Work request: Report how many lines in the records below hold the word "these". Add nothing to the number.

Dataset entries:
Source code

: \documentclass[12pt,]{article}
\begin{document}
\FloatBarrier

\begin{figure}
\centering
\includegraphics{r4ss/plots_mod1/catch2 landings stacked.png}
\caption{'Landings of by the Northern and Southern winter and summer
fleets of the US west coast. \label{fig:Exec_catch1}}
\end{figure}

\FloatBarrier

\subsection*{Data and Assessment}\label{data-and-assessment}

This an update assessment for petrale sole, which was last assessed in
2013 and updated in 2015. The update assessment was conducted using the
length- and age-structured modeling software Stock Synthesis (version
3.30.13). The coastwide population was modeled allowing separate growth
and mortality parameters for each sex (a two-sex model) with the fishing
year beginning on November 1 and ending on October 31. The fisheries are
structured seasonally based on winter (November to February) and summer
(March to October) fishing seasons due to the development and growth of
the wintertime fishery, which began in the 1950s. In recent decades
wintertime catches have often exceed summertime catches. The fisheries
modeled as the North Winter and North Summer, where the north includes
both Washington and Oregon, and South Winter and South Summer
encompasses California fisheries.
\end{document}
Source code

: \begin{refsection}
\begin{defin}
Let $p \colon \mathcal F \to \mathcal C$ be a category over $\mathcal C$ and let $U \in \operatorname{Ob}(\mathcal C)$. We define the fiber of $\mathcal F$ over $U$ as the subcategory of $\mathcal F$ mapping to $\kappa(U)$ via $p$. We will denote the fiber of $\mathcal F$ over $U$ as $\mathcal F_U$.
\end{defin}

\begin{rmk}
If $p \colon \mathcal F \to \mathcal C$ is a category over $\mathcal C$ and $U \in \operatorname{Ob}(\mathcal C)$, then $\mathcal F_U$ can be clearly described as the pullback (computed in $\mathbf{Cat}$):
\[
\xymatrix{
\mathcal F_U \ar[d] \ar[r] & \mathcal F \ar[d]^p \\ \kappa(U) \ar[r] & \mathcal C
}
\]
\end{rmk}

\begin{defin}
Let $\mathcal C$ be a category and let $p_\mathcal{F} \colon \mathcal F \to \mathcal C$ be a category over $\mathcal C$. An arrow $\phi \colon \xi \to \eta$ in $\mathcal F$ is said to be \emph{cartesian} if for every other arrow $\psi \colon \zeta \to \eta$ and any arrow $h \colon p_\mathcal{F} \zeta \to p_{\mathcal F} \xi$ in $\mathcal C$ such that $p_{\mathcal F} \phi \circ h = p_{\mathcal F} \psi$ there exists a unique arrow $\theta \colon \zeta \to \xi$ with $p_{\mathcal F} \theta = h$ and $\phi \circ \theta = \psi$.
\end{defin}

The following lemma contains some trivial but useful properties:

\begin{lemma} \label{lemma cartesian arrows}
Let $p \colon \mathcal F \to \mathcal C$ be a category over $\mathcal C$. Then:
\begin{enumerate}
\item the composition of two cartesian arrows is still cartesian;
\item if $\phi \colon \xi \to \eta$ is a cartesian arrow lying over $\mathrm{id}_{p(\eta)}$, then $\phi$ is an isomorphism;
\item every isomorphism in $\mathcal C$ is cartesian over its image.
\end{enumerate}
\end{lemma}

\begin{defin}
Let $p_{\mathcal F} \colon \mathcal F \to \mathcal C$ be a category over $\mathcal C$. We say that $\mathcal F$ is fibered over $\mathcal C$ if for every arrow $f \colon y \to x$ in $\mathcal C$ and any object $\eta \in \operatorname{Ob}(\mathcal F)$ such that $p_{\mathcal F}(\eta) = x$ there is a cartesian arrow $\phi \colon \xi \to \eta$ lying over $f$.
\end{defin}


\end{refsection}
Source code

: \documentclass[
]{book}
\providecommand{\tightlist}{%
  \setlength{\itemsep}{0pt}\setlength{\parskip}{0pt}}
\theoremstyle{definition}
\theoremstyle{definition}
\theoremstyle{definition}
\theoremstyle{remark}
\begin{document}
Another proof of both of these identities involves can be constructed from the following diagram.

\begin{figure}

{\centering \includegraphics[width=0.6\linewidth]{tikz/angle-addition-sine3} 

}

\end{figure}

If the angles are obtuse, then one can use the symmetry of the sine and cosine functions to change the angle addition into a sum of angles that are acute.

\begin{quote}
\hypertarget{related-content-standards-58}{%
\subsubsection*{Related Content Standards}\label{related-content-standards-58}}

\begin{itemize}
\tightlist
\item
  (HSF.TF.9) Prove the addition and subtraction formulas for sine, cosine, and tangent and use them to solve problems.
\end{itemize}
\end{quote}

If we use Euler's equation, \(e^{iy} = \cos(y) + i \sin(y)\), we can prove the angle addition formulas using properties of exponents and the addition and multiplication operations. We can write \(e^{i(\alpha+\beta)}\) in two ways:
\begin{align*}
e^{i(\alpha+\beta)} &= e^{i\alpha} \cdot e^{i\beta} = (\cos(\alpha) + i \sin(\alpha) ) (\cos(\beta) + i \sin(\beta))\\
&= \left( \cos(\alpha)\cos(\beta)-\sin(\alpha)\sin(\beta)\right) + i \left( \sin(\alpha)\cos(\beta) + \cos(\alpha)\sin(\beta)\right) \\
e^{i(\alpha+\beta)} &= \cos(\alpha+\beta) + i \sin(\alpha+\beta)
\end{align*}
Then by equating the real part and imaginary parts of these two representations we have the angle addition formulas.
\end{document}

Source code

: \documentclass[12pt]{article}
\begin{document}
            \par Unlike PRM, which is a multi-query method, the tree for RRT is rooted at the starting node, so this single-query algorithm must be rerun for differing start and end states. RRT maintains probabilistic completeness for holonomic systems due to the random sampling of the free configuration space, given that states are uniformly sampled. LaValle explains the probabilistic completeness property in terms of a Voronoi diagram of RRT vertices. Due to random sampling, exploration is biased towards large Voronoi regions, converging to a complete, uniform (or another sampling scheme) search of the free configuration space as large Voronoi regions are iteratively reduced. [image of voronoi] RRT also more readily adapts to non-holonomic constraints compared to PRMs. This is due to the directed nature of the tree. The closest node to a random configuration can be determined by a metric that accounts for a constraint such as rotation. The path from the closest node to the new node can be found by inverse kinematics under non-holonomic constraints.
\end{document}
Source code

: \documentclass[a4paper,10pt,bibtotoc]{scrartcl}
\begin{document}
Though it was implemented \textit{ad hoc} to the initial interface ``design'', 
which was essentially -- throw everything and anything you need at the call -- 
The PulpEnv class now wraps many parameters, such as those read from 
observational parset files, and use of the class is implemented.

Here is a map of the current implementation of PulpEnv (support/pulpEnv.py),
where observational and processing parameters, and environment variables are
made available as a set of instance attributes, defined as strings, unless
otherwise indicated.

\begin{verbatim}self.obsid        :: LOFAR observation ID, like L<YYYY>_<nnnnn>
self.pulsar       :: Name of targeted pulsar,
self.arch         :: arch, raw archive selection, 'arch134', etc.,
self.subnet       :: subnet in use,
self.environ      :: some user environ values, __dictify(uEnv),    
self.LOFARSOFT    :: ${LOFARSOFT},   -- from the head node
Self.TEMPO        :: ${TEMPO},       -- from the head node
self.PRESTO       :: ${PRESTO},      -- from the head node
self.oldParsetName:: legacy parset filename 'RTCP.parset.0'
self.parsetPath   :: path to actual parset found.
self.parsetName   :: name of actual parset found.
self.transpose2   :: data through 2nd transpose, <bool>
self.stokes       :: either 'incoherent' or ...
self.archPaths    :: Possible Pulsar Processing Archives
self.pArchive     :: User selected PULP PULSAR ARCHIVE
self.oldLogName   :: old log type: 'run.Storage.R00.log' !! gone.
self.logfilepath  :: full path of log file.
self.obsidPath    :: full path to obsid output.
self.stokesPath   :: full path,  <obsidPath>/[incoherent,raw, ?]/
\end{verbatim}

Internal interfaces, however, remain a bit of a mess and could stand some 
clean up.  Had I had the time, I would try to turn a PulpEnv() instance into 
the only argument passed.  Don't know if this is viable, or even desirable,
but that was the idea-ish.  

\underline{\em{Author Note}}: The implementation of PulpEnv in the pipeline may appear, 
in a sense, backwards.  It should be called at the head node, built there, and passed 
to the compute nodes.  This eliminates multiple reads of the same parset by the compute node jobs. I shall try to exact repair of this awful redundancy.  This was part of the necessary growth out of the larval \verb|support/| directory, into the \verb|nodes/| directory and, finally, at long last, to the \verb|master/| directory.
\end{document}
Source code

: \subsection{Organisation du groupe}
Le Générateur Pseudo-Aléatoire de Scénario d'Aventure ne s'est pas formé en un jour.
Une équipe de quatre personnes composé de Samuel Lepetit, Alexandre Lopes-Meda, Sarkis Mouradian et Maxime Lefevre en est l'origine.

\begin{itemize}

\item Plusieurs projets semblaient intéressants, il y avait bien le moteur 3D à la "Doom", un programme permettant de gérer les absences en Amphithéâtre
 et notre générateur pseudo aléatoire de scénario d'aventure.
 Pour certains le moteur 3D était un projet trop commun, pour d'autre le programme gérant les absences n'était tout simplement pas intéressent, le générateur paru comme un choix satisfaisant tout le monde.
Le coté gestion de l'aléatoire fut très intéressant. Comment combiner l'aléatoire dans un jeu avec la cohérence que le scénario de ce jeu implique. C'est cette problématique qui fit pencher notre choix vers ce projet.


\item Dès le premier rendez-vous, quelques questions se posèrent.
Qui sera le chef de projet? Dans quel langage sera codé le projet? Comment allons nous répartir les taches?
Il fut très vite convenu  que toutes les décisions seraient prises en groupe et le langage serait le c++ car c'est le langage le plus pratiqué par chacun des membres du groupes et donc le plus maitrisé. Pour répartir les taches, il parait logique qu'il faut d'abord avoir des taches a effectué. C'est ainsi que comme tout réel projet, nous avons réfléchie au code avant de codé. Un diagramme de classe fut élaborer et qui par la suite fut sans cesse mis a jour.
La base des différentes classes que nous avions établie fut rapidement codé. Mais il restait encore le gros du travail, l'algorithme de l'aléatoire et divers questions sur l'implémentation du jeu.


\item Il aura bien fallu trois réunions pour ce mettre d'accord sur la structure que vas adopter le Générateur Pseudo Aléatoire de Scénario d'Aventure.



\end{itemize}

Exercise solution: 2